Stored data entries

=== Section Start ===

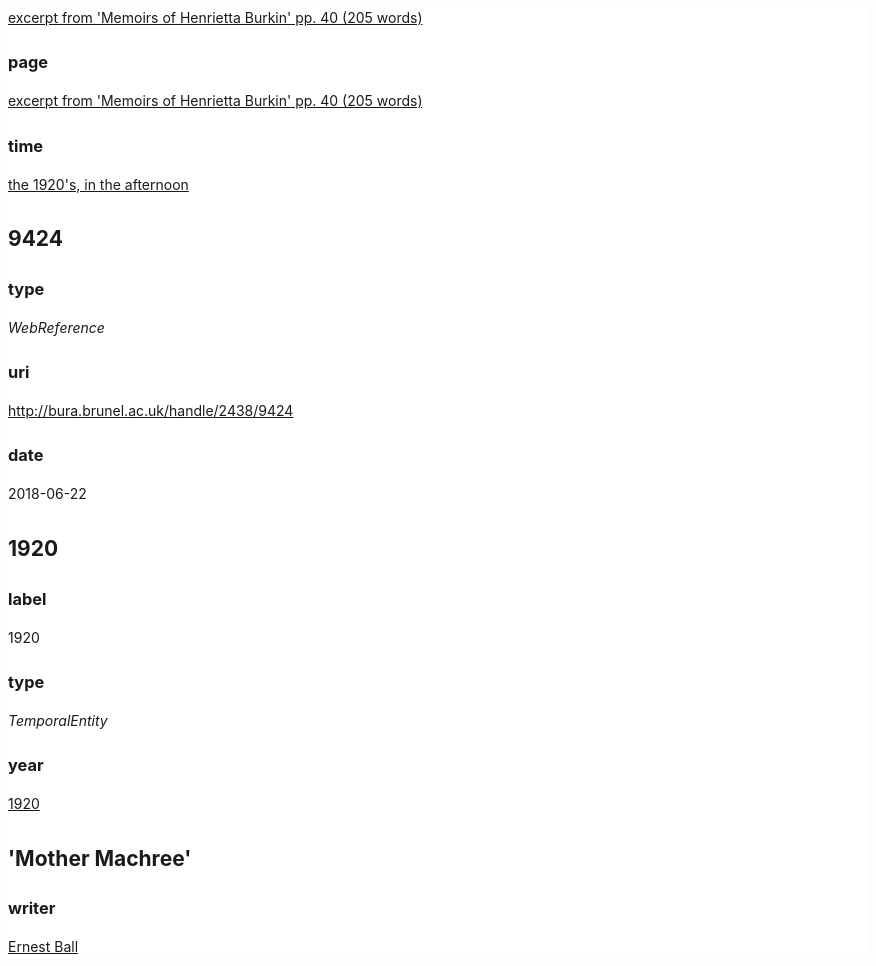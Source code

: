 
[excerpt from 'Memoirs of Henrietta Burkin' pp. 40 (205 words)](#excerpt-from-'Memoirs-of-Henrietta-Burkin'-pp.-40-(205-words))

### page


[excerpt from 'Memoirs of Henrietta Burkin' pp. 40 (205 words)](#excerpt-from-'Memoirs-of-Henrietta-Burkin'-pp.-40-(205-words))

### time


[the 1920's, in the afternoon](#the-1920's-in-the-afternoon)

## 9424

### type


*WebReference*

### uri


http://bura.brunel.ac.uk/handle/2438/9424

### date


2018-06-22

## 1920

### label


1920

### type


*TemporalEntity*

### year


[1920](#1920)

## 'Mother Machree'

### writer


[Ernest Ball](#Ernest-Ball)
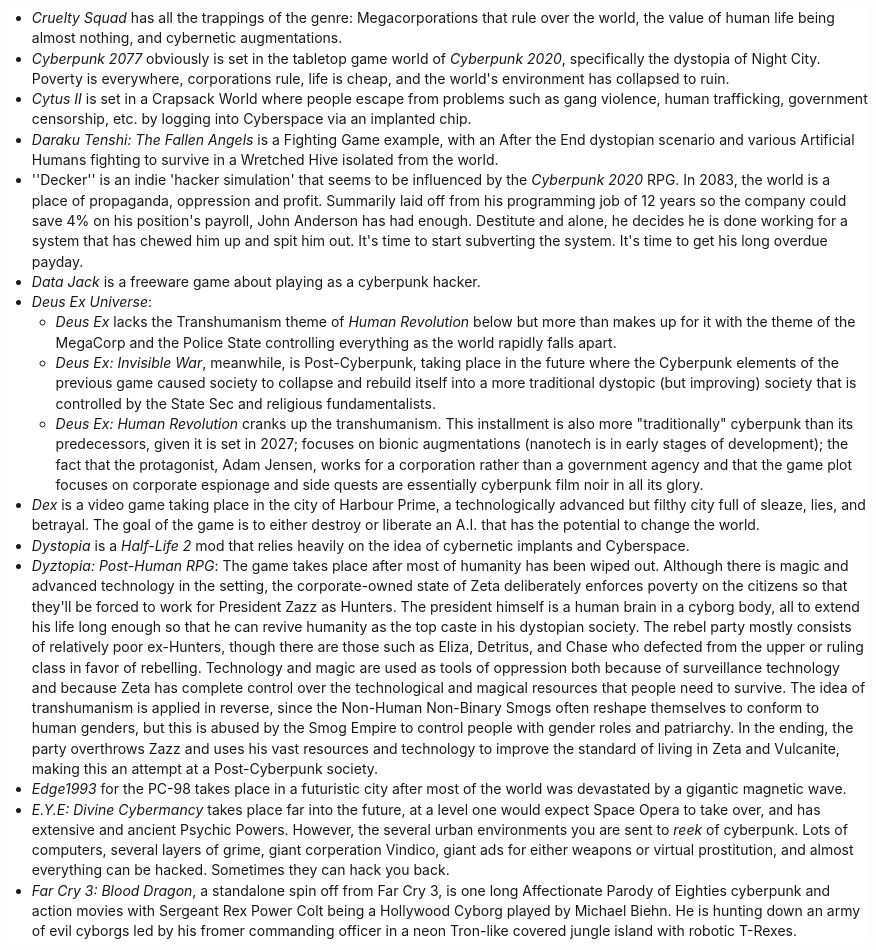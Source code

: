 -   _Cruelty Squad_ has all the trappings of the genre: Megacorporations that rule over the world, the value of human life being almost nothing, and cybernetic augmentations.
-   _Cyberpunk 2077_ obviously is set in the tabletop game world of _Cyberpunk 2020_, specifically the dystopia of Night City. Poverty is everywhere, corporations rule, life is cheap, and the world's environment has collapsed to ruin.
-   _Cytus II_ is set in a Crapsack World where people escape from problems such as gang violence, human trafficking, government censorship, etc. by logging into Cyberspace via an implanted chip.
-   _Daraku Tenshi: The Fallen Angels_ is a Fighting Game example, with an After the End dystopian scenario and various Artificial Humans fighting to survive in a Wretched Hive isolated from the world.
-   ''Decker'' is an indie 'hacker simulation' that seems to be influenced by the _Cyberpunk 2020_ RPG. In 2083, the world is a place of propaganda, oppression and profit. Summarily laid off from his programming job of 12 years so the company could save 4% on his position's payroll, John Anderson has had enough. Destitute and alone, he decides he is done working for a system that has chewed him up and spit him out. It's time to start subverting the system. It's time to get his long overdue payday.
-   _Data Jack_ is a freeware game about playing as a cyberpunk hacker.
-   _Deus Ex Universe_:
    -   _Deus Ex_ lacks the Transhumanism theme of _Human Revolution_ below but more than makes up for it with the theme of the MegaCorp and the Police State controlling everything as the world rapidly falls apart.
    -   _Deus Ex: Invisible War_, meanwhile, is Post-Cyberpunk, taking place in the future where the Cyberpunk elements of the previous game caused society to collapse and rebuild itself into a more traditional dystopic (but improving) society that is controlled by the State Sec and religious fundamentalists.
    -   _Deus Ex: Human Revolution_ cranks up the transhumanism. This installment is also more "traditionally" cyberpunk than its predecessors, given it is set in 2027; focuses on bionic augmentations (nanotech is in early stages of development); the fact that the protagonist, Adam Jensen, works for a corporation rather than a government agency and that the game plot focuses on corporate espionage and side quests are essentially cyberpunk film noir in all its glory.
-   _Dex_ is a video game taking place in the city of Harbour Prime, a technologically advanced but filthy city full of sleaze, lies, and betrayal. The goal of the game is to either destroy or liberate an A.I. that has the potential to change the world.
-   _Dystopia_ is a _Half-Life 2_ mod that relies heavily on the idea of cybernetic implants and Cyberspace.
-   _Dyztopia: Post-Human RPG_: The game takes place after most of humanity has been wiped out. Although there is magic and advanced technology in the setting, the corporate-owned state of Zeta deliberately enforces poverty on the citizens so that they'll be forced to work for President Zazz as Hunters. The president himself is a human brain in a cyborg body, all to extend his life long enough so that he can revive humanity as the top caste in his dystopian society. The rebel party mostly consists of relatively poor ex-Hunters, though there are those such as Eliza, Detritus, and Chase who defected from the upper or ruling class in favor of rebelling. Technology and magic are used as tools of oppression both because of surveillance technology and because Zeta has complete control over the technological and magical resources that people need to survive. The idea of transhumanism is applied in reverse, since the Non-Human Non-Binary Smogs often reshape themselves to conform to human genders, but this is abused by the Smog Empire to control people with gender roles and patriarchy. In the ending, the party overthrows Zazz and uses his vast resources and technology to improve the standard of living in Zeta and Vulcanite, making this an attempt at a Post-Cyberpunk society.
-   _Edge1993_ for the PC-98 takes place in a futuristic city after most of the world was devastated by a gigantic magnetic wave.
-   _E.Y.E: Divine Cybermancy_ takes place far into the future, at a level one would expect Space Opera to take over, and has extensive and ancient Psychic Powers. However, the several urban environments you are sent to _reek_ of cyberpunk. Lots of computers, several layers of grime, giant corperation Vindico, giant ads for either weapons or virtual prostitution, and almost everything can be hacked. Sometimes they can hack you back.
-   _Far Cry 3: Blood Dragon_, a standalone spin off from Far Cry 3, is one long Affectionate Parody of Eighties cyberpunk and action movies with Sergeant Rex Power Colt being a Hollywood Cyborg played by Michael Biehn. He is hunting down an army of evil cyborgs led by his fromer commanding officer in a neon Tron-like covered jungle island with robotic T-Rexes.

=== Section End ===

EXERCISE REQUIREMENTS> Your answer should be the lines from the first record down to the line containing "[1920](#1920)", restated exactly, with no pictures.

THE ANSWER>
Source code

: 
[excerpt from 'Memoirs of Henrietta Burkin' pp. 40 (205 words)](#excerpt-from-'Memoirs-of-Henrietta-Burkin'-pp.-40-(205-words))

### page


[excerpt from 'Memoirs of Henrietta Burkin' pp. 40 (205 words)](#excerpt-from-'Memoirs-of-Henrietta-Burkin'-pp.-40-(205-words))

### time


[the 1920's, in the afternoon](#the-1920's-in-the-afternoon)

## 9424

### type


*WebReference*

### uri


http://bura.brunel.ac.uk/handle/2438/9424

### date


2018-06-22

## 1920

### label


1920

### type


*TemporalEntity*

### year


[1920](#1920)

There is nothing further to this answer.